The hydroxyl index will preferably be between 30 and 300 and, preferably, 
between 30 and 100. 
As it has been indicated above, crosslinking of these polyester resins can 
be accomplished using blocked polyisocyanates. 
This type of polyester resin can equally be utilized with other hardeners: 
etherified melamine (essentially hexamethoxymethylmelamine) or anhydrides 
of acids. 
Therefore, there can be utilized, with satisfying results, a combination of 
polyester resin with free carboxyl functions, capable of being crosslinked 
with the epoxy bridges of a standard epoxide resin resulting from the 
reaction of epichlorhydrin and bisphenol A, the polyester resin having an 
acid index between 20 and 150 and, preferably, between 30 and 80. Powders 
with a base of acrylic resin can also be utilized for this application. 
After application, the finishing coat will be polymerized in an oven 
employing the following conditions: 
temperature: 130.degree. to 240.degree.
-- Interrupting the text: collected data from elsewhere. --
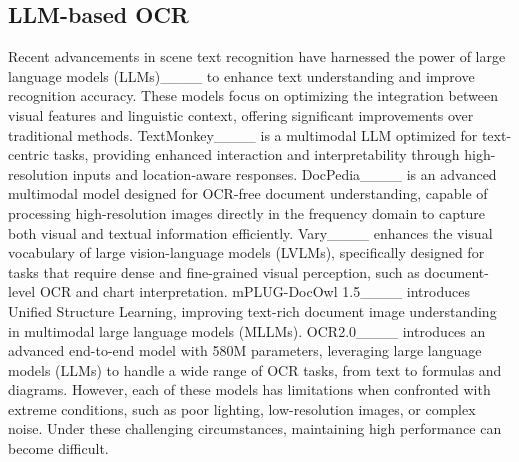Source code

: \subsection{LLM-based OCR} 
Recent advancements in scene text recognition have harnessed the power of large language models (LLMs)____ to enhance text understanding and improve recognition accuracy. These models focus on optimizing the integration between visual features and linguistic context, offering significant improvements over traditional methods. TextMonkey____ is a multimodal LLM optimized for text-centric tasks, providing enhanced interaction and interpretability through high-resolution inputs and location-aware responses. 
DocPedia____ is an advanced multimodal model designed for OCR-free document understanding, capable of processing high-resolution images directly in the frequency domain to capture both visual and textual information efficiently. 
Vary____ enhances the visual vocabulary of large vision-language models (LVLMs), specifically designed for tasks that require dense and fine-grained visual perception, such as document-level OCR and chart interpretation. 
mPLUG-DocOwl 1.5____ introduces Unified Structure Learning, improving text-rich document image understanding in multimodal large language models (MLLMs). 
OCR2.0____ introduces an advanced end-to-end model with 580M parameters, leveraging large language models (LLMs) to handle a wide range of OCR tasks, from text to formulas and diagrams. 
However, each of these models has limitations when confronted with extreme conditions, such as poor lighting, low-resolution images, or complex noise. Under these challenging circumstances, maintaining high performance can become difficult.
C., preferably 170.degree. to 
220.degree. C.; 
residence time: 20 to 40 minutes, 
Carboxyl-containing polyester resins can also be cross-linked with glycidyl 
triisocyanurate. 
The thickness of the external coat can be between 40 and 80.mu.. One 
thereby obtains objects of presentation superior to that obtained by the 
standard system: zinc coating metallization and paint system. 
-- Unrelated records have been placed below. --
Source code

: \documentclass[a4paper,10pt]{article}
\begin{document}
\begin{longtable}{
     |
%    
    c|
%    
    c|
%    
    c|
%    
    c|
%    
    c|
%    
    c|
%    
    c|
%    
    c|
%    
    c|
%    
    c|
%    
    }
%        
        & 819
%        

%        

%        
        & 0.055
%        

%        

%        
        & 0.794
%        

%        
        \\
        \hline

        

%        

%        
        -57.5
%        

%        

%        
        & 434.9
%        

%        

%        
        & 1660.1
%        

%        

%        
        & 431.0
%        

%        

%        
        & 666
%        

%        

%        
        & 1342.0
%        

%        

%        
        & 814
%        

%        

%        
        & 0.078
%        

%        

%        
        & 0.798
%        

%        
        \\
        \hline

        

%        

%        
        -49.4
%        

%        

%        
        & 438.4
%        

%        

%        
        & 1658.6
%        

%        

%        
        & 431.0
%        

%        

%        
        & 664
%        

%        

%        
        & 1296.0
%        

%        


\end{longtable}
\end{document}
It will be noted that an external protective coat obtained by application 
of a resin powder alone directly on the previously shot cleaned surface of 
the object, and polymerization of this resin, is insufficient to insure 
protection against the corrosion of ferrous alloy objects exposed to the 
elements. Only the combination of an undercoat of a zinc-rich paint 
(preferably silicate) and an external layer of polymerized powdered resin 
produces satisfying results. In fact, comparative tests carried out by the 
Applicant on steel gas bottles involving an external protective coating in 
accordance with the invention (undercoat of paint rich in zinc 20 microns 
thick and finishing coat of polyurethane 80 microns thick) and similar 
bottles having only the external coat of polyurethane of a thickness of 80 
microns have demonstrated that after 5 years of exposure to the 
atmosphere, the former present a continuous coating having kept its 
cohesion to the metal and a total absence of corrosion, whereas the latter 
present a flaked coating, crumbling into fragments, and a highly rusted 
metal surface. 
Finally, in relation to the usual zinc coating metallization, the process 
in accordance with this invention shows itself to be much less costly. 
The invention is not, of course limited to the protection of gas bottles, 
but is applicable to all steel objects and, more generally, to ferrous 
alloys, such as underground tanks, metallic foot bridges, iron and steel 
construction works, valve-gates, and the like.